» **The task**
Your reply should hold only the lines from the records below where "vectors" occurs.

-------- Dataset records

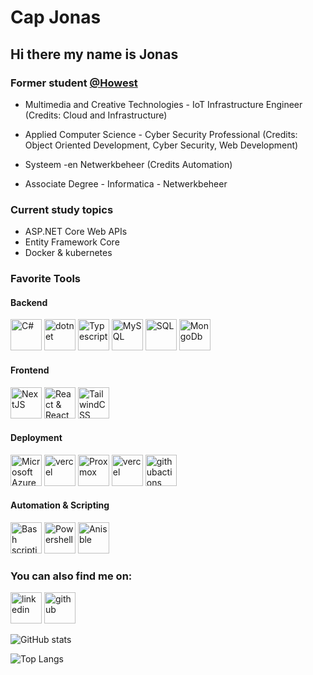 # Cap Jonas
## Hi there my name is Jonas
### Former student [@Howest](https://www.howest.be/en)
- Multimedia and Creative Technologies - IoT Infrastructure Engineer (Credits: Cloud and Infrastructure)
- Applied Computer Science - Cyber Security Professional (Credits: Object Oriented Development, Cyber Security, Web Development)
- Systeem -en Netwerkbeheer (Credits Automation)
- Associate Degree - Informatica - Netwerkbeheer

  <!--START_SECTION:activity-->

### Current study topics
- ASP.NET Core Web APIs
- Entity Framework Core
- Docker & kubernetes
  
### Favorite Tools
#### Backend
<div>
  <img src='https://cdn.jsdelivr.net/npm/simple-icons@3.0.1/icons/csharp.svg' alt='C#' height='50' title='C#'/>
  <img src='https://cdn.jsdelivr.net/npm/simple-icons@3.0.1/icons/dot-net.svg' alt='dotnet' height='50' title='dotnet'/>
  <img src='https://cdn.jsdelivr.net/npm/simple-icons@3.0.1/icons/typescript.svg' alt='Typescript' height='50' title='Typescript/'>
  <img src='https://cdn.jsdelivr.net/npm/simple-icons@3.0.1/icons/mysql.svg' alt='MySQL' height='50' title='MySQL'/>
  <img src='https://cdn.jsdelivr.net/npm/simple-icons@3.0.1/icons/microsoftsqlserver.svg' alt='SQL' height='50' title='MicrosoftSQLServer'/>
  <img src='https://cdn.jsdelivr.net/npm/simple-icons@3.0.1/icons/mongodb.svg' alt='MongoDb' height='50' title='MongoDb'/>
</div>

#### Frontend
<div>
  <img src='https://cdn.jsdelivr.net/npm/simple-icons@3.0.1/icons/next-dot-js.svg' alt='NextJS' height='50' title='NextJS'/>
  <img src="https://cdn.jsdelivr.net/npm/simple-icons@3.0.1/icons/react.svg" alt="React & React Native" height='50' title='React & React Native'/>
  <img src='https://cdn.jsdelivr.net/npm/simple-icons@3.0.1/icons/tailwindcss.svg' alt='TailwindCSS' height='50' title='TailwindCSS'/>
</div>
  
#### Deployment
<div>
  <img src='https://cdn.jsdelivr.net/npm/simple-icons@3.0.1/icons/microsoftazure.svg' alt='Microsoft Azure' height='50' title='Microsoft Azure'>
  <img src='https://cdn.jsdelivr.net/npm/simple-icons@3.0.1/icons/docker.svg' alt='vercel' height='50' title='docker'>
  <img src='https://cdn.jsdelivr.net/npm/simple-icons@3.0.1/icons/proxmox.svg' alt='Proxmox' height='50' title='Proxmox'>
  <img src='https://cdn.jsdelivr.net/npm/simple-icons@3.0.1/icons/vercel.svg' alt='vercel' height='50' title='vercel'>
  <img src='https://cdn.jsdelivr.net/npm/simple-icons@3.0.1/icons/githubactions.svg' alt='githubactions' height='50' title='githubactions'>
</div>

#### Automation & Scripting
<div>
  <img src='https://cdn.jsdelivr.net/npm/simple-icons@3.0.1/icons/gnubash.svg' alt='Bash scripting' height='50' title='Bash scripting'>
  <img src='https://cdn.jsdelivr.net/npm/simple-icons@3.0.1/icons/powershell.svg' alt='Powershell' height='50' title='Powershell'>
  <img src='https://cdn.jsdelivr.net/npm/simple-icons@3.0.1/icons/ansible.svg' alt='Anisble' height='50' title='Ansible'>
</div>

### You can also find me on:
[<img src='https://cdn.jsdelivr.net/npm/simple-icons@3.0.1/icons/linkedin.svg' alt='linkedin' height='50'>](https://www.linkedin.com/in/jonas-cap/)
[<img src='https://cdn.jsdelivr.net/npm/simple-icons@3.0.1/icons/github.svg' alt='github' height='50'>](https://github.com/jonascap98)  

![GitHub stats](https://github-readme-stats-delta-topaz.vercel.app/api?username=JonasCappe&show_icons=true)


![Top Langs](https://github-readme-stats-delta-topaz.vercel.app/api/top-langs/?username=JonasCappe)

----------------
-------- Dataset records

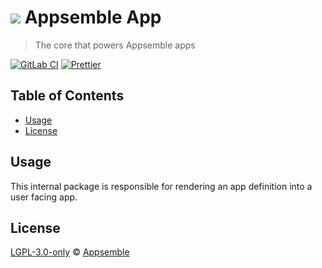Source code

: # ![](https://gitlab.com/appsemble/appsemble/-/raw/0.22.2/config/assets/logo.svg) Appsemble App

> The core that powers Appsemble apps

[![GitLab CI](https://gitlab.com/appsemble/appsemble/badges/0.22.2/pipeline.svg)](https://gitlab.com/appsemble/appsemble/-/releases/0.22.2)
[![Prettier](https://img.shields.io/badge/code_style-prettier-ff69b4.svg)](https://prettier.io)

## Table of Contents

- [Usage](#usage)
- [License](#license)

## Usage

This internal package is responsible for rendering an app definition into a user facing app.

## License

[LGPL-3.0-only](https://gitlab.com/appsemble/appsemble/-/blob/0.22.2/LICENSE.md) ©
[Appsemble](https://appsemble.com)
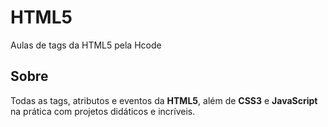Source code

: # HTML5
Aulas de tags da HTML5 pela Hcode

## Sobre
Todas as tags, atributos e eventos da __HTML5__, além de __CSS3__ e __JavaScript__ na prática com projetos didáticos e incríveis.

----------------
-------- Dataset records

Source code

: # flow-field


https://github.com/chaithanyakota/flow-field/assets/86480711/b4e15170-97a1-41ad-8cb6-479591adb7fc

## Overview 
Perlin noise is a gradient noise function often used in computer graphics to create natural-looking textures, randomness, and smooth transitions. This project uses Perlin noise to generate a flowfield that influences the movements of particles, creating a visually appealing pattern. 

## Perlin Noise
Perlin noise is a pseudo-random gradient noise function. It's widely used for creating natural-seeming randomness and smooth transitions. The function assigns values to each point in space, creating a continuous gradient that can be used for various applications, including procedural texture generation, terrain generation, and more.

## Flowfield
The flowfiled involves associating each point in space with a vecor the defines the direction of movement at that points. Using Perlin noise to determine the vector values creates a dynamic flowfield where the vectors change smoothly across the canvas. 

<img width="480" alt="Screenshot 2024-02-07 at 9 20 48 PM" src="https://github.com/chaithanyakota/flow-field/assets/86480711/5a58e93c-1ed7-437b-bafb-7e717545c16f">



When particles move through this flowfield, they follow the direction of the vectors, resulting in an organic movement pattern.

----------------

» **Exercise output**
The flowfiled involves associating each point in space with a vecor the defines the direction of movement at that points. Using Perlin noise to determine the vector values creates a dynamic flowfield where the vectors change smoothly across the canvas. 
When particles move through this flowfield, they follow the direction of the vectors, resulting in an organic movement pattern.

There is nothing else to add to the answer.